Problem description:
All entries are to be reproduced exactly; the pictures are to be omitted.
*-*-*
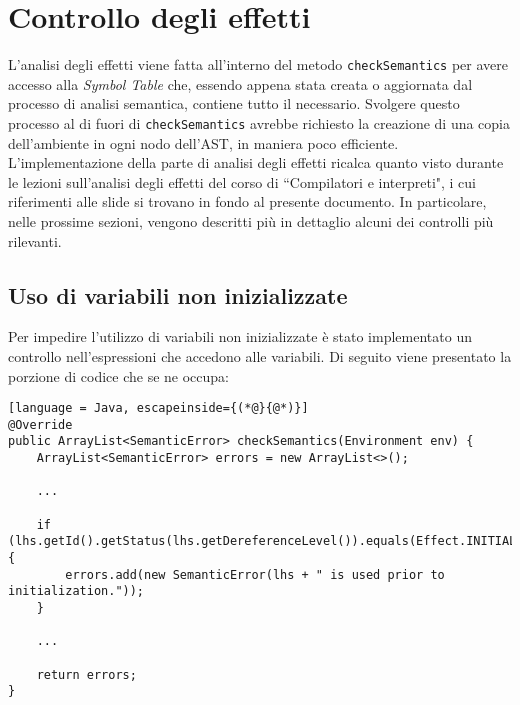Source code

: \documentclass[../report.tex]{subfiles}
\begin{document}
\section{Controllo degli effetti}\label{s:controllo-effetti}
L'analisi degli effetti viene fatta all'interno del metodo \verb|checkSemantics| per avere accesso alla \textit{Symbol Table} che, essendo appena stata creata o aggiornata dal processo di analisi semantica, contiene tutto il necessario.
Svolgere questo processo al di fuori di \verb|checkSemantics| avrebbe richiesto la creazione di una copia dell'ambiente in ogni nodo dell'AST, in maniera poco efficiente.\\
\noindent
L'implementazione della parte di analisi degli effetti ricalca quanto visto durante le lezioni sull'analisi degli effetti del corso di ``Compilatori e interpreti", i cui riferimenti alle slide si trovano in fondo al presente documento.
In particolare, nelle prossime sezioni, vengono descritti più in dettaglio alcuni dei controlli più rilevanti.

\subsection{Uso di variabili non inizializzate}\label{s:uso-variabili-non-inizializzate}
Per impedire l'utilizzo di variabili non inizializzate è stato implementato un controllo nell'espressioni che accedono alle variabili.
Di seguito viene presentato la porzione di codice che se ne occupa:
\begin{lstlisting}[language = Java, escapeinside={(*@}{@*)}]
@Override
public ArrayList<SemanticError> checkSemantics(Environment env) {
    ArrayList<SemanticError> errors = new ArrayList<>();

    ...

    if (lhs.getId().getStatus(lhs.getDereferenceLevel()).equals(Effect.INITIALIZED)) {
        errors.add(new SemanticError(lhs + " is used prior to initialization."));
    }

    ...

    return errors;
}
\end{lstlisting}
\end{document}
*-*-*
Task output:
Source code

: \documentclass[../report.tex]{subfiles}
\begin{document}
\section{Controllo degli effetti}\label{s:controllo-effetti}
L'analisi degli effetti viene fatta all'interno del metodo \verb|checkSemantics| per avere accesso alla \textit{Symbol Table} che, essendo appena stata creata o aggiornata dal processo di analisi semantica, contiene tutto il necessario.
Svolgere questo processo al di fuori di \verb|checkSemantics| avrebbe richiesto la creazione di una copia dell'ambiente in ogni nodo dell'AST, in maniera poco efficiente.\\
\noindent
L'implementazione della parte di analisi degli effetti ricalca quanto visto durante le lezioni sull'analisi degli effetti del corso di ``Compilatori e interpreti", i cui riferimenti alle slide si trovano in fondo al presente documento.
In particolare, nelle prossime sezioni, vengono descritti più in dettaglio alcuni dei controlli più rilevanti.

\subsection{Uso di variabili non inizializzate}\label{s:uso-variabili-non-inizializzate}
Per impedire l'utilizzo di variabili non inizializzate è stato implementato un controllo nell'espressioni che accedono alle variabili.
Di seguito viene presentato la porzione di codice che se ne occupa:
\begin{lstlisting}[language = Java, escapeinside={(*@}{@*)}]
@Override
public ArrayList<SemanticError> checkSemantics(Environment env) {
    ArrayList<SemanticError> errors = new ArrayList<>();

    ...

    if (lhs.getId().getStatus(lhs.getDereferenceLevel()).equals(Effect.INITIALIZED)) {
        errors.add(new SemanticError(lhs + " is used prior to initialization."));
    }

    ...

    return errors;
}
\end{lstlisting}
\end{document}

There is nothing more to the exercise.